[Information Boundary: Start]

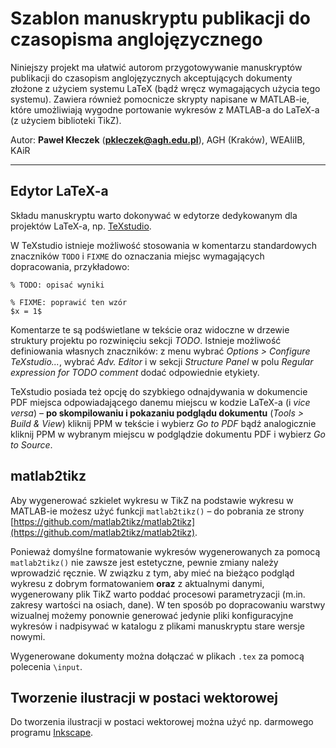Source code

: # Szablon manuskryptu publikacji do czasopisma anglojęzycznego

Niniejszy projekt ma ułatwić autorom przygotowywanie manuskryptów publikacji do czasopism anglojęzycznych akceptujących dokumenty złożone z użyciem systemu LaTeX (bądź wręcz wymagających użycia tego systemu). Zawiera również pomocnicze skrypty napisane w MATLAB-ie, które umożliwiają wygodne portowanie wykresów z MATLAB-a do LaTeX-a (z użyciem biblioteki TikZ).

Autor:  **Paweł Kłeczek**   (**[pkleczek@agh.edu.pl](pkleczek@agh.edu.pl)**), AGH (Kraków), WEAIiIB, KAiR

----

## Edytor LaTeX-a

Składu manuskryptu warto dokonywać w edytorze dedykowanym dla projektów LaTeX-a, np. [TeXstudio](https://www.texstudio.org/).

W TeXstudio istnieje możliwość stosowania w komentarzu standardowych znaczników ``TODO`` i ``FIXME`` do oznaczania miejsc wymagających dopracowania, przykładowo:

    % TODO: opisać wyniki

    % FIXME: poprawić ten wzór
    $x = 1$

Komentarze te są podświetlane w tekście oraz widoczne w drzewie struktury projektu po rozwinięciu sekcji *TODO*.
Istnieje możliwość definiowania własnych znaczników: z menu wybrać *Options > Configure TeXstudio...*, wybrać *Adv. Editor* i w sekcji *Structure Panel* w polu *Regular expression for TODO comment* dodać odpowiednie etykiety.

TeXstudio posiada też opcję do szybkiego odnajdywania w dokumencie PDF miejsca odpowiadającego danemu miejscu w kodzie LaTeX-a (i *vice versa*) – **po skompilowaniu i pokazaniu podglądu dokumentu** (*Tools > Build & View*) kliknij PPM w tekście i wybierz *Go to PDF* bądź analogicznie kliknij PPM w wybranym miejscu w podglądzie dokumentu PDF i wybierz *Go to Source*.

## matlab2tikz

Aby wygenerować szkielet wykresu w TikZ na podstawie wykresu w MATLAB-ie możesz użyć funkcji ``matlab2tikz()`` – do pobrania ze strony [https://github.com/matlab2tikz/matlab2tikz](https://github.com/matlab2tikz/matlab2tikz).

Ponieważ domyślne formatowanie wykresów wygenerowanych za pomocą ``matlab2tikz()`` nie zawsze jest estetyczne, pewnie zmiany należy wprowadzić ręcznie. W związku z tym, aby mieć na bieżąco podgląd wykresu z dobrym formatowaniem **oraz** z aktualnymi danymi, wygenerowany plik TikZ warto poddać procesowi parametryzacji (m.in. zakresy wartości na osiach, dane).
W ten sposób po dopracowaniu warstwy wizualnej możemy ponownie generować jedynie pliki konfiguracyjne wykresów i nadpisywać w katalogu z plikami manuskryptu stare wersje nowymi.

Wygenerowane dokumenty można dołączać w plikach ``.tex`` za pomocą polecenia ``\input``.

## Tworzenie ilustracji w postaci wektorowej

Do tworzenia ilustracji w postaci wektorowej można użyć np. darmowego programu [Inkscape](https://inkscape.org/).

[Information Boundary: End]

• _Problem description_:
Repeat, line for line and exactly, the material from its first line through the line that contains "Komentarze te są", both ends included; no pictures belong in the copy.

• _Answer area_:
Source code

: # Szablon manuskryptu publikacji do czasopisma anglojęzycznego

Niniejszy projekt ma ułatwić autorom przygotowywanie manuskryptów publikacji do czasopism anglojęzycznych akceptujących dokumenty złożone z użyciem systemu LaTeX (bądź wręcz wymagających użycia tego systemu). Zawiera również pomocnicze skrypty napisane w MATLAB-ie, które umożliwiają wygodne portowanie wykresów z MATLAB-a do LaTeX-a (z użyciem biblioteki TikZ).

Autor:  **Paweł Kłeczek**   (**[pkleczek@agh.edu.pl](pkleczek@agh.edu.pl)**), AGH (Kraków), WEAIiIB, KAiR

----

## Edytor LaTeX-a

Składu manuskryptu warto dokonywać w edytorze dedykowanym dla projektów LaTeX-a, np. [TeXstudio](https://www.texstudio.org/).

W TeXstudio istnieje możliwość stosowania w komentarzu standardowych znaczników ``TODO`` i ``FIXME`` do oznaczania miejsc wymagających dopracowania, przykładowo:

    % TODO: opisać wyniki

    % FIXME: poprawić ten wzór
    $x = 1$

Komentarze te są podświetlane w tekście oraz widoczne w drzewie struktury projektu po rozwinięciu sekcji *TODO*.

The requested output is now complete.